We should not have ignored that lady there
When we ran over her. We should have cared!
Her spasmic body! Oh, that crimson face!
Her “crawling” (on my rearview) still replays
In my night dreams. Ma, she is following us!
* A tool believed to prohibit negative energies from entering the home.
** A tree that is deemed sacred and lucky in Hinduism.
THE FACE OF OLGA MORETTI
From her gray window, Olga Moretti
Would (during my dawn saunters) smile at me.
She’d stand there at the same time every day
When I would shuttle on the jogger’s way.
Not much about this maiden I had heard.
The townfolk, too, forbade to say a word.
Exhorting me, they’d say, “If you inquire
About her, that might prove adverse and dire.”

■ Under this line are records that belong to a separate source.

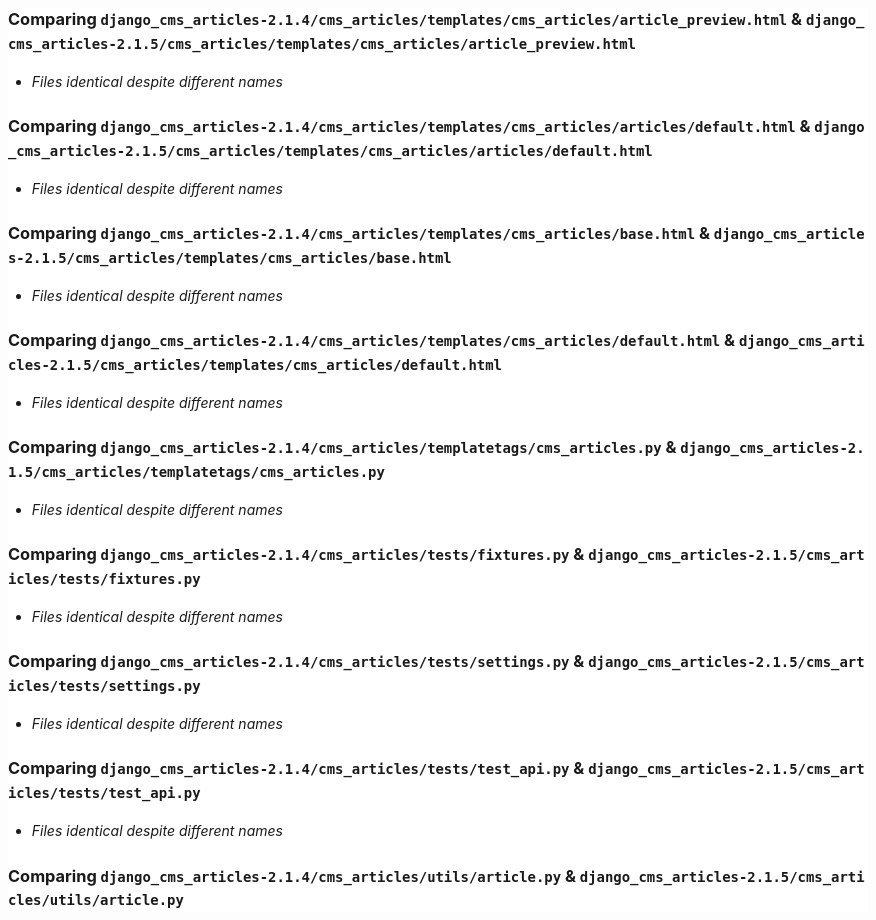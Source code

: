 ### Comparing `django_cms_articles-2.1.4/cms_articles/templates/cms_articles/article_preview.html` & `django_cms_articles-2.1.5/cms_articles/templates/cms_articles/article_preview.html`

 * *Files identical despite different names*

### Comparing `django_cms_articles-2.1.4/cms_articles/templates/cms_articles/articles/default.html` & `django_cms_articles-2.1.5/cms_articles/templates/cms_articles/articles/default.html`

 * *Files identical despite different names*

### Comparing `django_cms_articles-2.1.4/cms_articles/templates/cms_articles/base.html` & `django_cms_articles-2.1.5/cms_articles/templates/cms_articles/base.html`

 * *Files identical despite different names*

### Comparing `django_cms_articles-2.1.4/cms_articles/templates/cms_articles/default.html` & `django_cms_articles-2.1.5/cms_articles/templates/cms_articles/default.html`

 * *Files identical despite different names*

### Comparing `django_cms_articles-2.1.4/cms_articles/templatetags/cms_articles.py` & `django_cms_articles-2.1.5/cms_articles/templatetags/cms_articles.py`

 * *Files identical despite different names*

### Comparing `django_cms_articles-2.1.4/cms_articles/tests/fixtures.py` & `django_cms_articles-2.1.5/cms_articles/tests/fixtures.py`

 * *Files identical despite different names*

### Comparing `django_cms_articles-2.1.4/cms_articles/tests/settings.py` & `django_cms_articles-2.1.5/cms_articles/tests/settings.py`

 * *Files identical despite different names*

### Comparing `django_cms_articles-2.1.4/cms_articles/tests/test_api.py` & `django_cms_articles-2.1.5/cms_articles/tests/test_api.py`

 * *Files identical despite different names*

### Comparing `django_cms_articles-2.1.4/cms_articles/utils/article.py` & `django_cms_articles-2.1.5/cms_articles/utils/article.py`
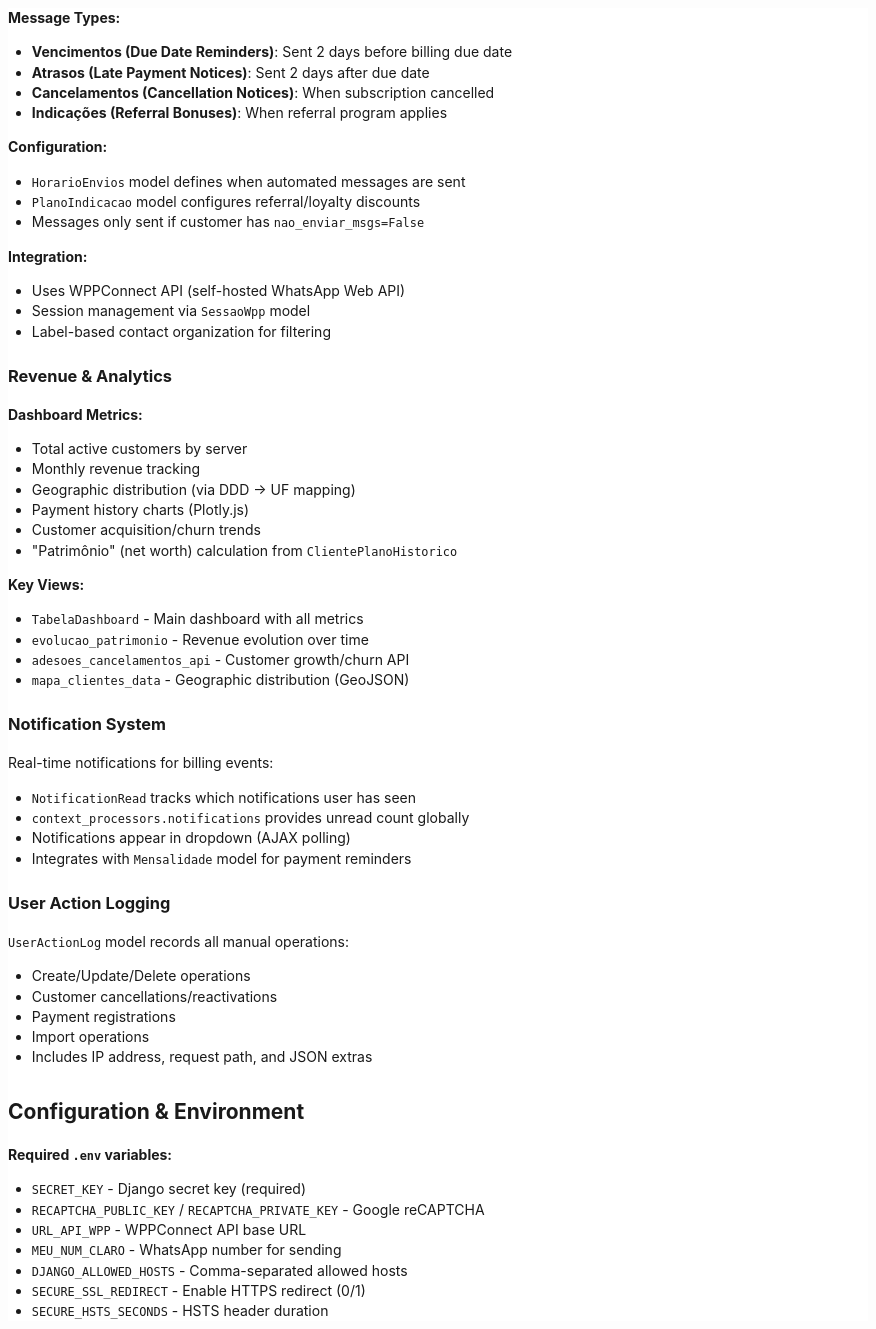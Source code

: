 **Message Types:**
- **Vencimentos (Due Date Reminders)**: Sent 2 days before billing due date
- **Atrasos (Late Payment Notices)**: Sent 2 days after due date
- **Cancelamentos (Cancellation Notices)**: When subscription cancelled
- **Indicações (Referral Bonuses)**: When referral program applies

**Configuration:**
- `HorarioEnvios` model defines when automated messages are sent
- `PlanoIndicacao` model configures referral/loyalty discounts
- Messages only sent if customer has `nao_enviar_msgs=False`

**Integration:**
- Uses WPPConnect API (self-hosted WhatsApp Web API)
- Session management via `SessaoWpp` model
- Label-based contact organization for filtering

### Revenue & Analytics

**Dashboard Metrics:**
- Total active customers by server
- Monthly revenue tracking
- Geographic distribution (via DDD → UF mapping)
- Payment history charts (Plotly.js)
- Customer acquisition/churn trends
- "Patrimônio" (net worth) calculation from `ClientePlanoHistorico`

**Key Views:**
- `TabelaDashboard` - Main dashboard with all metrics
- `evolucao_patrimonio` - Revenue evolution over time
- `adesoes_cancelamentos_api` - Customer growth/churn API
- `mapa_clientes_data` - Geographic distribution (GeoJSON)

### Notification System

Real-time notifications for billing events:
- `NotificationRead` tracks which notifications user has seen
- `context_processors.notifications` provides unread count globally
- Notifications appear in dropdown (AJAX polling)
- Integrates with `Mensalidade` model for payment reminders

### User Action Logging

`UserActionLog` model records all manual operations:
- Create/Update/Delete operations
- Customer cancellations/reactivations
- Payment registrations
- Import operations
- Includes IP address, request path, and JSON extras

## Configuration & Environment

**Required `.env` variables:**
- `SECRET_KEY` - Django secret key (required)
- `RECAPTCHA_PUBLIC_KEY` / `RECAPTCHA_PRIVATE_KEY` - Google reCAPTCHA
- `URL_API_WPP` - WPPConnect API base URL
- `MEU_NUM_CLARO` - WhatsApp number for sending
- `DJANGO_ALLOWED_HOSTS` - Comma-separated allowed hosts
- `SECURE_SSL_REDIRECT` - Enable HTTPS redirect (0/1)
- `SECURE_HSTS_SECONDS` - HSTS header duration
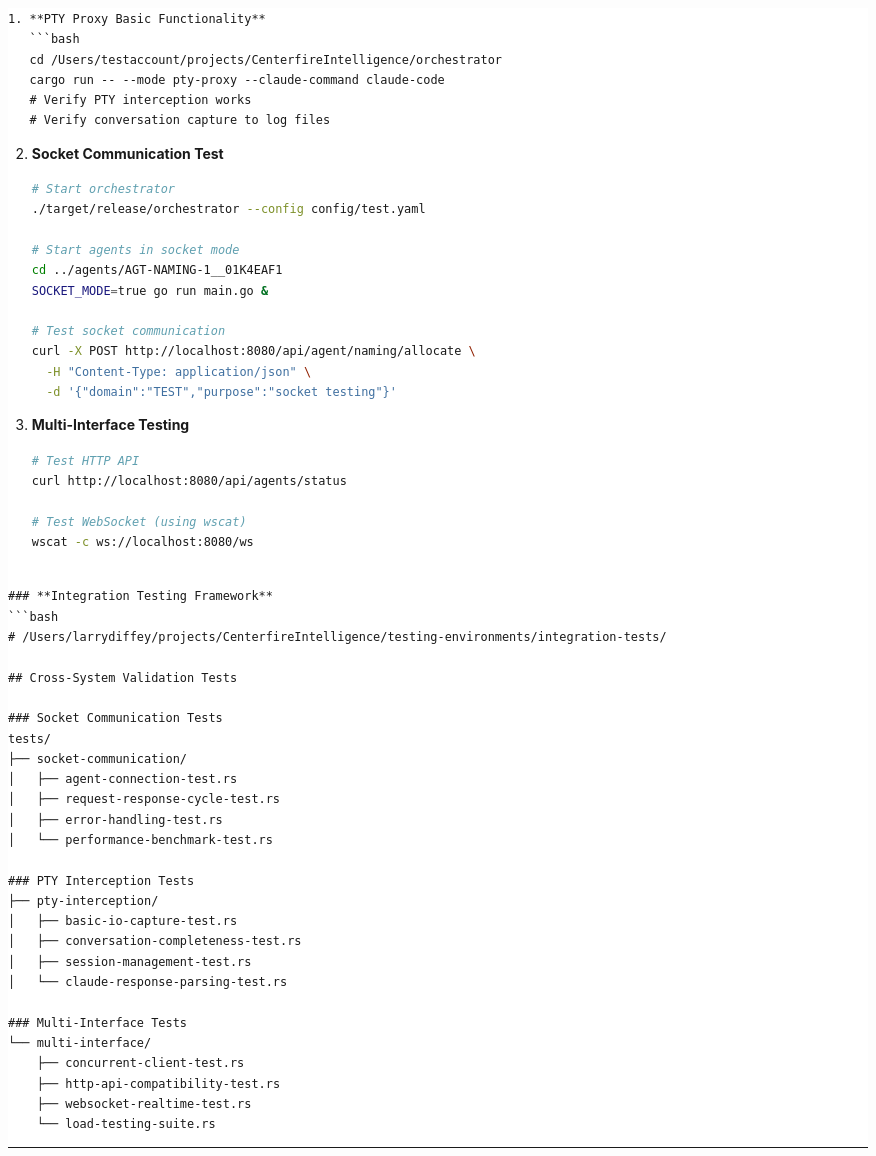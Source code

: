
 ```
1. **PTY Proxy Basic Functionality**
   ```bash
   cd /Users/testaccount/projects/CenterfireIntelligence/orchestrator
   cargo run -- --mode pty-proxy --claude-command claude-code
   # Verify PTY interception works
   # Verify conversation capture to log files
   ```

2. **Socket Communication Test**
   ```bash
   # Start orchestrator
   ./target/release/orchestrator --config config/test.yaml
   
   # Start agents in socket mode
   cd ../agents/AGT-NAMING-1__01K4EAF1
   SOCKET_MODE=true go run main.go &
   
   # Test socket communication
   curl -X POST http://localhost:8080/api/agent/naming/allocate \
     -H "Content-Type: application/json" \
     -d '{"domain":"TEST","purpose":"socket testing"}'
   ```

3. **Multi-Interface Testing**
   ```bash
   # Test HTTP API
   curl http://localhost:8080/api/agents/status
   
   # Test WebSocket (using wscat)
   wscat -c ws://localhost:8080/ws
   ```
```

### **Integration Testing Framework**
```bash
# /Users/larrydiffey/projects/CenterfireIntelligence/testing-environments/integration-tests/

## Cross-System Validation Tests

### Socket Communication Tests
tests/
├── socket-communication/
│   ├── agent-connection-test.rs
│   ├── request-response-cycle-test.rs
│   ├── error-handling-test.rs
│   └── performance-benchmark-test.rs

### PTY Interception Tests  
├── pty-interception/
│   ├── basic-io-capture-test.rs
│   ├── conversation-completeness-test.rs
│   ├── session-management-test.rs
│   └── claude-response-parsing-test.rs

### Multi-Interface Tests
└── multi-interface/
    ├── concurrent-client-test.rs
    ├── http-api-compatibility-test.rs
    ├── websocket-realtime-test.rs
    └── load-testing-suite.rs
```

---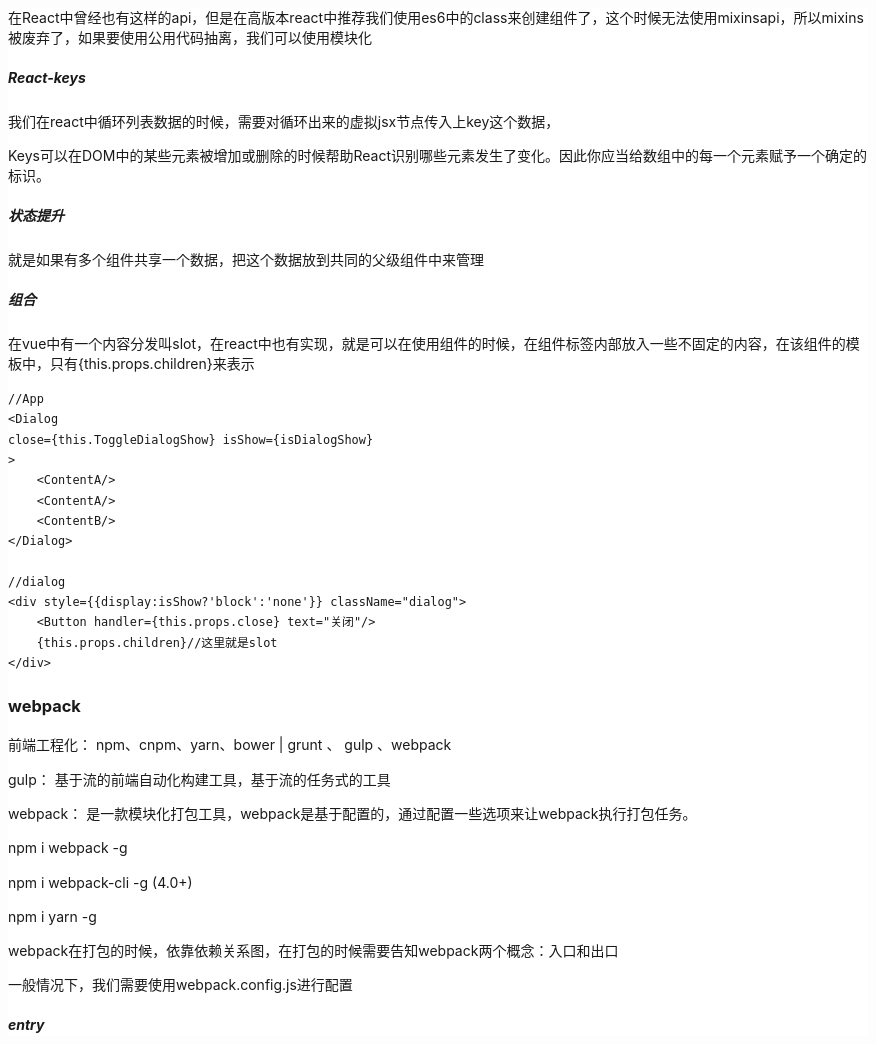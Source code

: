 在React中曾经也有这样的api，但是在高版本react中推荐我们使用es6中的class来创建组件了，这个时候无法使用mixinsapi，所以mixins被废弃了，如果要使用公用代码抽离，我们可以使用模块化

##### React-keys

我们在react中循环列表数据的时候，需要对循环出来的虚拟jsx节点传入上key这个数据，

Keys可以在DOM中的某些元素被增加或删除的时候帮助React识别哪些元素发生了变化。因此你应当给数组中的每一个元素赋予一个确定的标识。

##### 状态提升

就是如果有多个组件共享一个数据，把这个数据放到共同的父级组件中来管理

##### 组合

在vue中有一个内容分发叫slot，在react中也有实现，就是可以在使用组件的时候，在组件标签内部放入一些不固定的内容，在该组件的模板中，只有{this.props.children}来表示

```
//App
<Dialog
close={this.ToggleDialogShow} isShow={isDialogShow}
>
    <ContentA/>
    <ContentA/>
    <ContentB/>
</Dialog>

//dialog
<div style={{display:isShow?'block':'none'}} className="dialog">
    <Button handler={this.props.close} text="关闭"/>   
    {this.props.children}//这里就是slot
</div>
```


### webpack

前端工程化： npm、cnpm、yarn、bower | grunt 、 gulp 、webpack


gulp： 基于流的前端自动化构建工具，基于流的任务式的工具

webpack： 是一款模块化打包工具，webpack是基于配置的，通过配置一些选项来让webpack执行打包任务。

npm i webpack -g

npm i webpack-cli -g (4.0+)

npm i yarn -g








webpack在打包的时候，依靠依赖关系图，在打包的时候需要告知webpack两个概念：入口和出口

一般情况下，我们需要使用webpack.config.js进行配置

##### entry

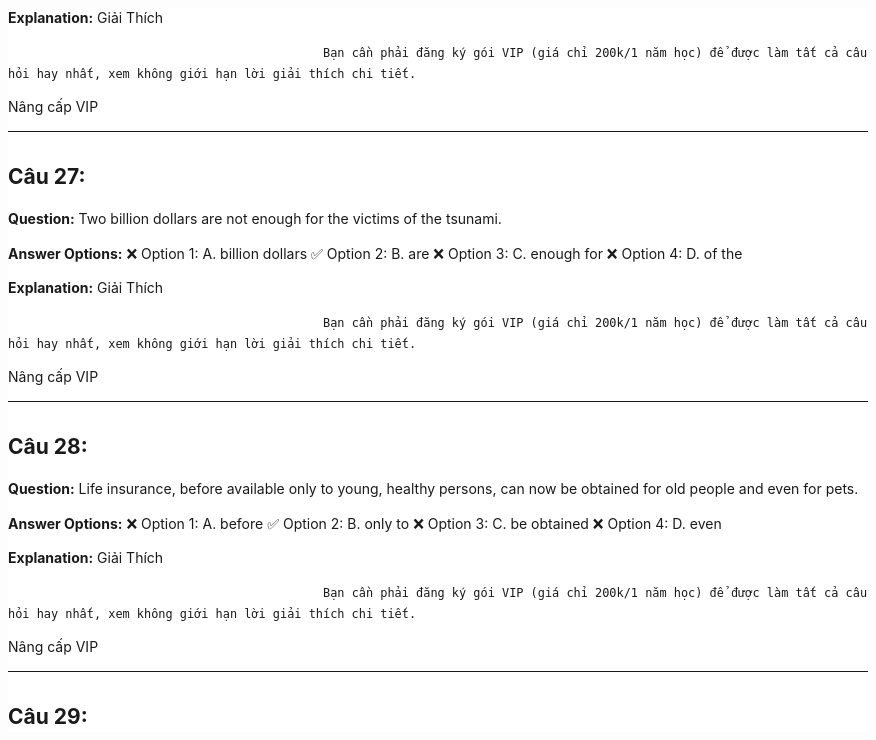 **Explanation:** Giải Thích




                                                Bạn cần phải đăng ký gói VIP (giá chỉ 200k/1 năm học) để được làm tất cả câu hỏi hay nhất, xem không giới hạn lời giải thích chi tiết.
                                            

Nâng cấp VIP

---

## Câu 27:

**Question:** Two billion dollars are not enough for the victims of the tsunami.

**Answer Options:**
❌ Option 1: A. billion dollars
✅ Option 2: B. are
❌ Option 3: C. enough for
❌ Option 4: D. of the

**Explanation:** Giải Thích




                                                Bạn cần phải đăng ký gói VIP (giá chỉ 200k/1 năm học) để được làm tất cả câu hỏi hay nhất, xem không giới hạn lời giải thích chi tiết.
                                            

Nâng cấp VIP

---

## Câu 28:

**Question:** Life insurance, before available only to young, healthy persons, can now be obtained for old people and even for pets.

**Answer Options:**
❌ Option 1: A. before
✅ Option 2: B. only to
❌ Option 3: C. be obtained
❌ Option 4: D. even

**Explanation:** Giải Thích




                                                Bạn cần phải đăng ký gói VIP (giá chỉ 200k/1 năm học) để được làm tất cả câu hỏi hay nhất, xem không giới hạn lời giải thích chi tiết.
                                            

Nâng cấp VIP

---

## Câu 29:
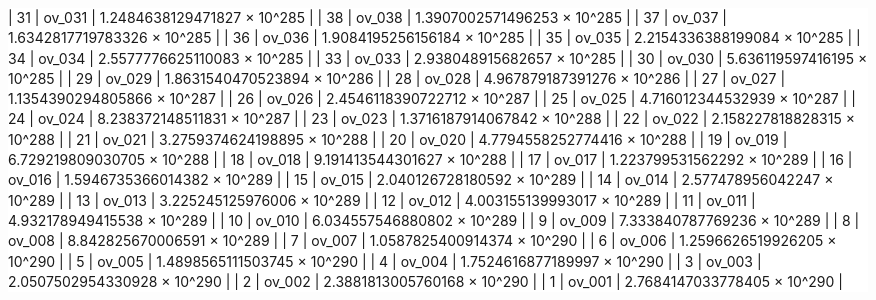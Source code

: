 | 31 | ov_031 | 1.2484638129471827 × 10^285 |
| 38 | ov_038 | 1.3907002571496253 × 10^285 |
| 37 | ov_037 | 1.6342817719783326 × 10^285 |
| 36 | ov_036 | 1.9084195256156184 × 10^285 |
| 35 | ov_035 | 2.2154336388199084 × 10^285 |
| 34 | ov_034 | 2.5577776625110083 × 10^285 |
| 33 | ov_033 | 2.938048915682657 × 10^285 |
| 30 | ov_030 | 5.636119597416195 × 10^285 |
| 29 | ov_029 | 1.8631540470523894 × 10^286 |
| 28 | ov_028 | 4.967879187391276 × 10^286 |
| 27 | ov_027 | 1.1354390294805866 × 10^287 |
| 26 | ov_026 | 2.4546118390722712 × 10^287 |
| 25 | ov_025 | 4.716012344532939 × 10^287 |
| 24 | ov_024 | 8.238372148511831 × 10^287 |
| 23 | ov_023 | 1.3716187914067842 × 10^288 |
| 22 | ov_022 | 2.158227818828315 × 10^288 |
| 21 | ov_021 | 3.2759374624198895 × 10^288 |
| 20 | ov_020 | 4.7794558252774416 × 10^288 |
| 19 | ov_019 | 6.729219809030705 × 10^288 |
| 18 | ov_018 | 9.191413544301627 × 10^288 |
| 17 | ov_017 | 1.223799531562292 × 10^289 |
| 16 | ov_016 | 1.5946735366014382 × 10^289 |
| 15 | ov_015 | 2.040126728180592 × 10^289 |
| 14 | ov_014 | 2.577478956042247 × 10^289 |
| 13 | ov_013 | 3.225245125976006 × 10^289 |
| 12 | ov_012 | 4.003155139993017 × 10^289 |
| 11 | ov_011 | 4.932178949415538 × 10^289 |
| 10 | ov_010 | 6.034557546880802 × 10^289 |
| 9 | ov_009 | 7.333840787769236 × 10^289 |
| 8 | ov_008 | 8.842825670006591 × 10^289 |
| 7 | ov_007 | 1.0587825400914374 × 10^290 |
| 6 | ov_006 | 1.2596626519926205 × 10^290 |
| 5 | ov_005 | 1.4898565111503745 × 10^290 |
| 4 | ov_004 | 1.7524616877189997 × 10^290 |
| 3 | ov_003 | 2.0507502954330928 × 10^290 |
| 2 | ov_002 | 2.3881813005760168 × 10^290 |
| 1 | ov_001 | 2.7684147033778405 × 10^290 |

Ensuing these, I was too keen to know
The maiden’s annals. Hence, I chose to go
To Rector Frank. His words enlarged my eyes:
A year ago, she met with her demise.
One sundown, while this girl was at her play,
A murderous storm made the Hawthorn sway,
Splitting a knife-like, thick branch from the rest,
Which darted and transfixed her fragile chest.
I claimed that mine and Olga’s eyes did meet.
Debating me, he uttered, “Some conceit
Can be the product of an addled mind.”
To find the truth, I left my fears behind.
It was a starless, somber night in June—
The leaden sky, the dappled, livid moon.
I entered Olga’s yard. The gate I stood
At led me to a minatory wood.
The bosk was what the rector had detailed.
A strange, uncanny air around me trailed.
Within this curtilage, all I could see
Were trellises and that old Hawthorne tree.
The walls were tumbledown, so was the shielding.
A ghoulishness was swarming around the building.
Some eldritch thing was trailing me that night
And echoed everywhere a female shright.
As I was clambering the fractured stair,
There skimmed through me a cold, outlandish air.
Half-hour in her empty room, I spent,
Goggling the spot from where sweet smiles she sent.
Assured all was imagined, I ended
My search and (as the midnight slow descended),
Glanced at the window from my homeward trace—
Saw Olga standing with her smiling face!